Barak orders closure ahead of Purim

A full closure on the West Bank and the Gaza Strip is slated to remain in effect until Sunday.

terror arrest 224.88 (photo credit: AP [file])
terror arrest 224.88
(photo credit: AP [file])
Concerned that terrorists may strike ahead of this weekend's Purim holiday, the IDF began on Tuesday to impose a full closure on the West Bank and the Gaza Strip slated to remain in effect until Sunday. Defense Minister Ehud Barak decided on the closure following a security assessment he held Tuesday morning with representatives of the IDF, Shin Bet (Israel Security Agency) and Israel Police. Police Insp.-Gen. Dudi Cohen has also ordered the police to beef up security in public areas over the weekend.
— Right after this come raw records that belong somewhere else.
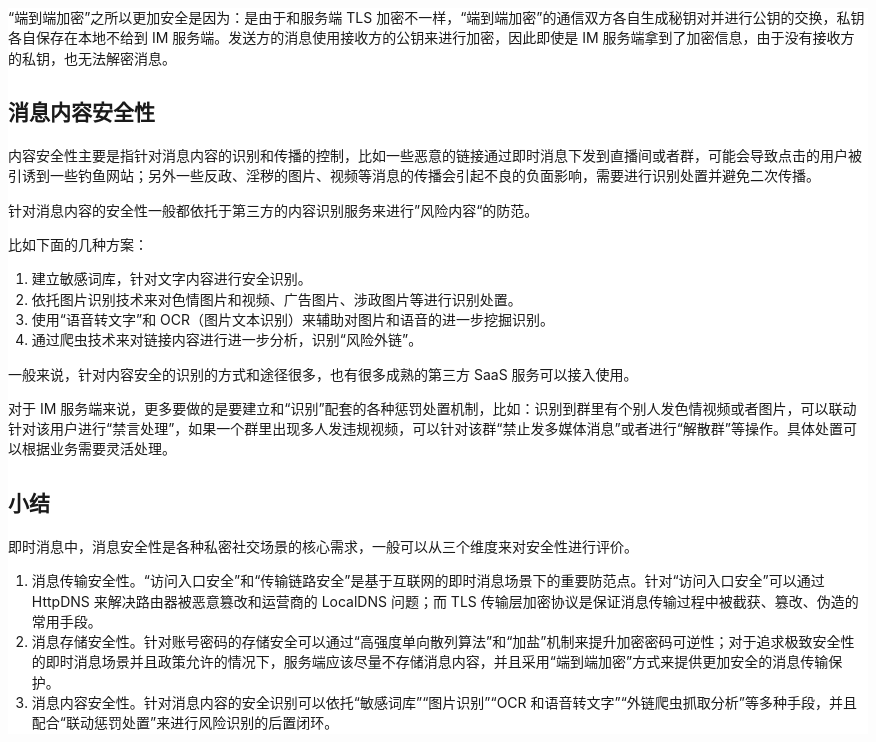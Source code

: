 “端到端加密”之所以更加安全是因为：是由于和服务端 TLS 加密不一样，“端到端加密”的通信双方各自生成秘钥对并进行公钥的交换，私钥各自保存在本地不给到 IM 服务端。发送方的消息使用接收方的公钥来进行加密，因此即使是 IM 服务端拿到了加密信息，由于没有接收方的私钥，也无法解密消息。





## 消息内容安全性

内容安全性主要是指针对消息内容的识别和传播的控制，比如一些恶意的链接通过即时消息下发到直播间或者群，可能会导致点击的用户被引诱到一些钓鱼网站；另外一些反政、淫秽的图片、视频等消息的传播会引起不良的负面影响，需要进行识别处置并避免二次传播。

针对消息内容的安全性一般都依托于第三方的内容识别服务来进行”风险内容“的防范。

比如下面的几种方案：

1. 建立敏感词库，针对文字内容进行安全识别。
2. 依托图片识别技术来对色情图片和视频、广告图片、涉政图片等进行识别处置。
3. 使用“语音转文字”和 OCR（图片文本识别）来辅助对图片和语音的进一步挖掘识别。
4. 通过爬虫技术来对链接内容进行进一步分析，识别“风险外链”。

一般来说，针对内容安全的识别的方式和途径很多，也有很多成熟的第三方 SaaS 服务可以接入使用。

对于 IM 服务端来说，更多要做的是要建立和“识别”配套的各种惩罚处置机制，比如：识别到群里有个别人发色情视频或者图片，可以联动针对该用户进行“禁言处理”，如果一个群里出现多人发违规视频，可以针对该群“禁止发多媒体消息”或者进行“解散群”等操作。具体处置可以根据业务需要灵活处理。







## 小结

即时消息中，消息安全性是各种私密社交场景的核心需求，一般可以从三个维度来对安全性进行评价。

1. 消息传输安全性。“访问入口安全”和“传输链路安全”是基于互联网的即时消息场景下的重要防范点。针对“访问入口安全”可以通过 HttpDNS 来解决路由器被恶意篡改和运营商的 LocalDNS 问题；而 TLS 传输层加密协议是保证消息传输过程中被截获、篡改、伪造的常用手段。
2. 消息存储安全性。针对账号密码的存储安全可以通过“高强度单向散列算法”和“加盐”机制来提升加密密码可逆性；对于追求极致安全性的即时消息场景并且政策允许的情况下，服务端应该尽量不存储消息内容，并且采用“端到端加密”方式来提供更加安全的消息传输保护。
3. 消息内容安全性。针对消息内容的安全识别可以依托“敏感词库”“图片识别”“OCR 和语音转文字”“外链爬虫抓取分析”等多种手段，并且配合“联动惩罚处置”来进行风险识别的后置闭环。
During the security assessment, Barak was presented with intelligence that terrorists might attack Israeli cities over the holiday weekend. Police will deploy thousands of officers and volunteers at holiday celebrations as well as at bus stations and malls throughout the country. On Tuesday, three Kassam rockets struck the western Negev without causing any injuries or damage. In the evening, the IDF and the Shin Bet targeted an Islamic Jihad cell involved in recent Kassam fire against Sderot, in the northern Gaza village of Beit Lahiya. Palestinians said that five people were wounded by the strike. The increase in the level of alert also comes after threats from Hizbullah, which the defense establishment fears will carry out an attack in the coming days to avenge the assassination of the group's operations chief Imad Mughniyeh in Damascus on February 12. Israel has denied involvement in the killing. Mughniyeh's 40-day mourning period will end this weekend. The Shin Bet has also decided to dramatically increase its level of security surrounding Israeli embassies, consulates and other offices overseas, and to beef up security and alter some arrangements for El Al Israel Airlines flights. One of the main concerns is that terrorists will try to down an Israeli passenger jet with a shoulder-to-air missile, as al-Qaida tried to do in Kenya in 2002. The IDF Northern Command and UNIFIL have also raised their level of alert on both sides of the Lebanese border in case Hizbullah tries to carry out an attack in the North. Israel has reportedly sent the message to Hizbullah that it would respond strongly to any aggression in Israel or abroad.